From his essay: "The proposed sales tax has three highly pro-
gressive elements. First, thanks to the rebate, poor households would pay no sales taxes in net terms. Second, the reform would eliminate the highly regressive FICA tax, which is levied only on the first $90,000 of earnings. Third, the sales tax would effectively tax wealth as well as wages, because when the rich spent their wealth and when workers spent their wages, they would both pay sales taxes."

This sales tax effectively eliminates the complex definitions of "income" from the tax code. If you don't need to worry about what is and what is not a gain, then you are free to maximize your own interests when investing. Further, you don't have to find your MAGI to determine what taxes you owe. Although to many, these are not overly complex tasks, to the majority of Americans you might as well be asking them to fly to the moon.

Beyond the massive simplification of the tax code and basically eliminating companies like H&R Block which act like an additional tax on the poor, it encourages saving and investing. The tax rate for capital gains is zero - you only get taxed when you spend the money.

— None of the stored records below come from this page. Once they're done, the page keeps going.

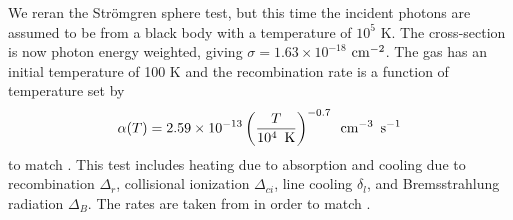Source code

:\documentclass[fleq,usenatbib]{mnras}
\newcommand{\strom}{Str\"omgren}
\begin{document}
{We reran the \strom{} sphere test, but this time the incident photons are 
assumed to be from a black body with a temperature of $10^5$ K. The 
cross-section is now photon energy weighted, giving 
$\sigma = 1.63 \times 10^{-18}$ $\rm cm^{-2}$. The gas has an initial 
temperature of 100 K and the recombination rate is a function of temperature 
set by
\begin{equation}
\alpha(T) = 2.59 \times 10^{-13} \left( \frac{T}{10^4 \hspace{5pt} 
{\rm K}}\right)^{-0.7} \hspace{5pt} {\rm cm}^{-3} \hspace{5pt} {\rm s}^{-1}
\end{equation}
to match \cite{petkovaSpringel09}. This test includes heating due to 
absorption and cooling due to recombination $\Delta_r$, collisional 
ionization $\Delta_{ci}$, line cooling $\delta_l$, and Bremsstrahlung 
radiation $\Delta_B$. The rates are taken from \cite{cen92} in order to
match \cite{petkovaSpringel09}.

}
\end{document}
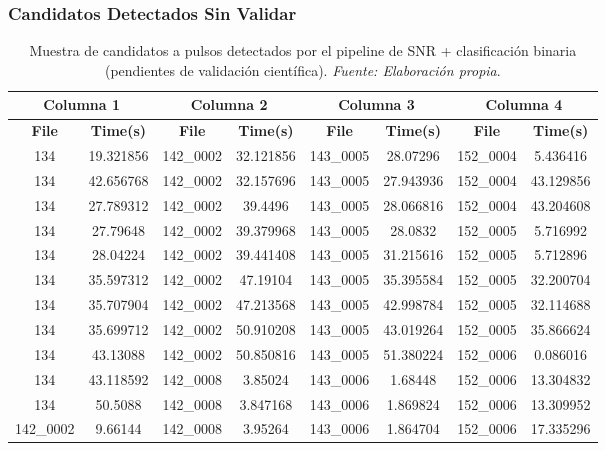 \subsubsection{Candidatos Detectados Sin Validar}

\begin{table}[H]
    \centering
    \caption{Muestra de candidatos a pulsos detectados por el pipeline de SNR + clasificación binaria (pendientes de validación científica). \textit{Fuente: Elaboración propia}.}
    \label{tab:anexo_alma_candidate_pulses}
    \begin{tabular}{|c|c|c|c|c|c|c|c|}
        \hline
        \multicolumn{2}{|c|}{\textbf{Columna 1}} & \multicolumn{2}{|c|}{\textbf{Columna 2}} & \multicolumn{2}{|c|}{\textbf{Columna 3}} & \multicolumn{2}{|c|}{\textbf{Columna 4}} \\
        \hline
        \textbf{File} & \textbf{Time(s)} & \textbf{File} & \textbf{Time(s)} & \textbf{File} & \textbf{Time(s)} & \textbf{File} & \textbf{Time(s)} \\
        \hline
        134 & 19.321856 & 142\_0002 & 32.121856 & 143\_0005 & 28.07296 & 152\_0004 & 5.436416 \\
        134 & 42.656768 & 142\_0002 & 32.157696 & 143\_0005 & 27.943936 & 152\_0004 & 43.129856 \\
        134 & 27.789312 & 142\_0002 & 39.4496 & 143\_0005 & 28.066816 & 152\_0004 & 43.204608 \\
        134 & 27.79648 & 142\_0002 & 39.379968 & 143\_0005 & 28.0832 & 152\_0005 & 5.716992 \\
        134 & 28.04224 & 142\_0002 & 39.441408 & 143\_0005 & 31.215616 & 152\_0005 & 5.712896 \\
        134 & 35.597312 & 142\_0002 & 47.19104 & 143\_0005 & 35.395584 & 152\_0005 & 32.200704 \\
        134 & 35.707904 & 142\_0002 & 47.213568 & 143\_0005 & 42.998784 & 152\_0005 & 32.114688 \\
        134 & 35.699712 & 142\_0002 & 50.910208 & 143\_0005 & 43.019264 & 152\_0005 & 35.866624 \\
        134 & 43.13088 & 142\_0002 & 50.850816 & 143\_0005 & 51.380224 & 152\_0006 & 0.086016 \\
        134 & 43.118592 & 142\_0008 & 3.85024 & 143\_0006 & 1.68448 & 152\_0006 & 13.304832 \\
        134 & 50.5088 & 142\_0008 & 3.847168 & 143\_0006 & 1.869824 & 152\_0006 & 13.309952 \\
        142\_0002 & 9.66144 & 142\_0008 & 3.95264 & 143\_0006 & 1.864704 & 152\_0006 & 17.335296 \\

\end{tabular}
\end{table}
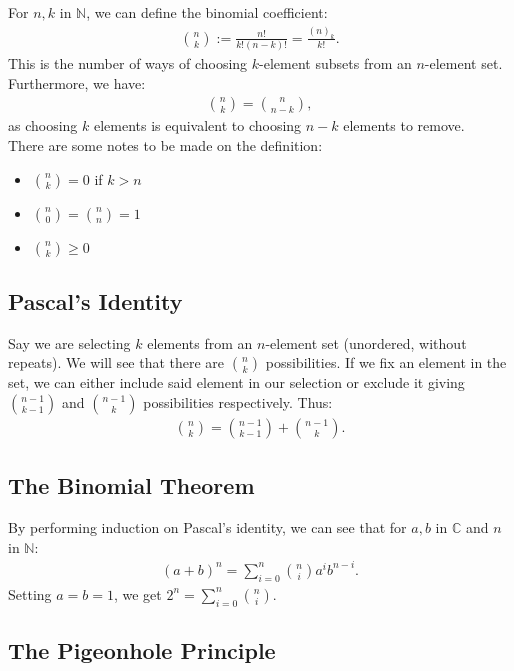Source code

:\documentclass[a4paper, 12pt, twoside]{article}
\begin{document}
For $n, k$ in $\mathbb{N}$, we can define the binomial coefficient:  \begin{align*}
 {n \choose k} := \frac{n!}{k!(n-k)!} = \frac{(n)_k}{k!}.
\end{align*}
This is the number of ways of choosing $k$-element subsets
from an $n$-element set. Furthermore, we have: \begin{gather*}
  {n \choose k} = {n \choose n - k},
\end{gather*} as choosing $k$ elements is equivalent to choosing
$n - k$ elements to remove.
\\[\baselineskip]
There are some notes to be made on the definition: \begin{itemize}
  \item ${n \choose k} = 0$ if $k > n$
  \item ${n \choose 0} = {n \choose n} = 1$
  \item ${n \choose k} \geq 0$
\end{itemize}

\subsection{Pascal's Identity}

Say we are selecting $k$ elements from an $n$-element set (unordered, 
without repeats). We will see that there are ${n \choose k}$ possibilities.
If we fix an element in the set, we can either include said element in
our selection or exclude it giving ${n - 1 \choose k - 1}$ and 
${n - 1 \choose k}$ possibilities respectively. Thus: \begin{gather*}
  {n \choose k} = {n - 1 \choose k - 1} + {n - 1 \choose k}.
\end{gather*}

\subsection{The Binomial Theorem}

By performing induction on Pascal's identity, we can see that for 
$a, b$ in $\mathbb{C}$ and $n$ in $\mathbb{N}$: \begin{gather*}
  (a + b)^n = \sum_{i = 0}^n {n \choose i}a^ib^{n - i}.
\end{gather*} Setting $a = b = 1$, we get $2^n = \sum_{i = 0}^n 
{n \choose i}$.

\subsection{The Pigeonhole Principle}
\end{document}
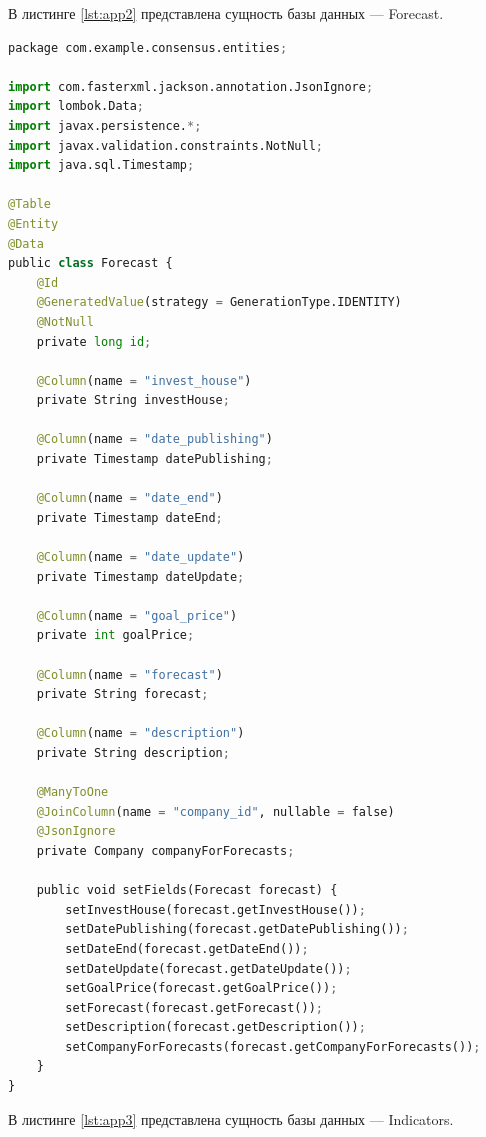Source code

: В листинге \ref{lst:app2} представлена сущность базы данных --- Forecast.


\begin{lstlisting}[label=lst:app2, caption=Сущность Forecast, language=python]
package com.example.consensus.entities;

import com.fasterxml.jackson.annotation.JsonIgnore;
import lombok.Data;
import javax.persistence.*;
import javax.validation.constraints.NotNull;
import java.sql.Timestamp;

@Table
@Entity
@Data
public class Forecast {
	@Id
	@GeneratedValue(strategy = GenerationType.IDENTITY)
	@NotNull
	private long id;

	@Column(name = "invest_house")
	private String investHouse;

	@Column(name = "date_publishing")
	private Timestamp datePublishing;

	@Column(name = "date_end")
	private Timestamp dateEnd;

	@Column(name = "date_update")
	private Timestamp dateUpdate;

	@Column(name = "goal_price")
	private int goalPrice;

	@Column(name = "forecast")
	private String forecast;

	@Column(name = "description")
	private String description;

	@ManyToOne
	@JoinColumn(name = "company_id", nullable = false)
	@JsonIgnore
	private Company companyForForecasts;

	public void setFields(Forecast forecast) {
		setInvestHouse(forecast.getInvestHouse());
		setDatePublishing(forecast.getDatePublishing());
		setDateEnd(forecast.getDateEnd());
		setDateUpdate(forecast.getDateUpdate());
		setGoalPrice(forecast.getGoalPrice());
		setForecast(forecast.getForecast());
		setDescription(forecast.getDescription());
		setCompanyForForecasts(forecast.getCompanyForForecasts());
	}
}
\end{lstlisting}

В листинге \ref{lst:app3} представлена сущность базы данных --- Indicators.

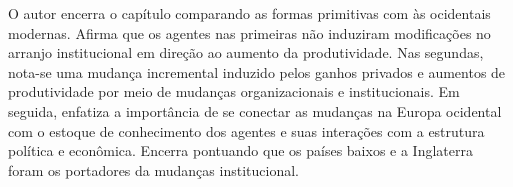 O autor encerra o capítulo comparando as formas primitivas com às ocidentais modernas. Afirma que os agentes nas primeiras não induziram modificações no arranjo institucional em direção ao aumento da produtividade. Nas segundas, nota-se uma mudança incremental induzido pelos ganhos privados e aumentos de produtividade por meio de mudanças organizacionais e institucionais. Em seguida, enfatiza a importância de se conectar as mudanças na Europa ocidental com o estoque de conhecimento dos agentes e suas interações com a estrutura política e econômica. Encerra pontuando que os países baixos e a Inglaterra foram os portadores da mudanças institucional.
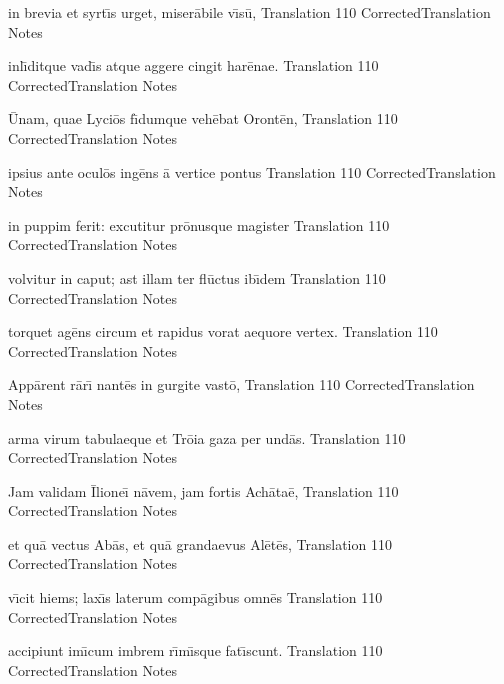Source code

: \latline
  {in brevia et syrt\={\macron \i}s urget, miser\={\macron a}bile v\={\macron \i}s\={\macron u},}
  { Translation }
  {110}
  { CorrectedTranslation }
  { Notes }


\latline
  {inl\={\macron \i}ditque vad\={\macron \i}s atque aggere cingit har\={\macron e}nae.}
  { Translation }
  {110}
  { CorrectedTranslation }
  { Notes }


\newpage

\latline
  {\={\macron U}nam, quae Lyci\={\macron o}s f\={\macron \i}dumque veh\={\macron e}bat Oront\={\macron e}n,}
  { Translation }
  {110}
  { CorrectedTranslation }
  { Notes }


\latline
  {ipsius ante ocul\={\macron o}s ing\={\macron e}ns \={\macron a} vertice pontus}
  { Translation }
  {110}
  { CorrectedTranslation }
  { Notes }


\latline
  {in puppim ferit:  excutitur pr\={\macron o}nusque magister}
  { Translation }
  {110}
  { CorrectedTranslation }
  { Notes }


\newpage

\latline
  {volvitur in caput; ast illam ter fl\={\macron u}ctus ib\={\macron \i}dem}
  { Translation }
  {110}
  { CorrectedTranslation }
  { Notes }


\latline
  {torquet ag\={\macron e}ns circum et rapidus vorat aequore vertex.}
  { Translation }
  {110}
  { CorrectedTranslation }
  { Notes }


\latline
  {App\={\macron a}rent r\={\macron a}r\={\macron \i} nant\={\macron e}s in gurgite vast\={\macron o},}
  { Translation }
  {110}
  { CorrectedTranslation }
  { Notes }


\newpage

\latline
  {arma virum tabulaeque et Tr\={\macron o}ia gaza per und\={\macron a}s.}
  { Translation }
  {110}
  { CorrectedTranslation }
  { Notes }


\latline
  {Jam validam \={\macron I}lione\={\macron \i} n\={\macron a}vem, jam fortis Ach\={\macron a}ta\={\macron e},}
  { Translation }
  {110}
  { CorrectedTranslation }
  { Notes }


\latline
  {et qu\={\macron a} vectus Ab\={\macron a}s, et qu\={\macron a} grandaevus Al\={\macron e}t\={\macron e}s,}
  { Translation }
  {110}
  { CorrectedTranslation }
  { Notes }


\newpage

\latline
  {v\={\macron \i}cit hiems; lax\={\macron \i}s laterum comp\={\macron a}gibus omn\={\macron e}s}
  { Translation }
  {110}
  { CorrectedTranslation }
  { Notes }


\latline
  {accipiunt im\={\macron \i}cum imbrem r\={\macron \i}m\={\macron \i}sque fat\={\macron \i}scunt.}
  { Translation }
  {110}
  { CorrectedTranslation }
  { Notes }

If you are wondering about his conclusions from the provocative title of his article - according to Kotlikoff the US is indeed bankrupt. Very interesting and definitely worth a read. However, be sure to also read the commentary on the article by Anjan Thakor for a more balanced view. Thakor points out that the US is probably not at the point of liquidation (Chapter 7), but more likely is going to be forced to renegotiate it's obligations and debts (Chapter 11).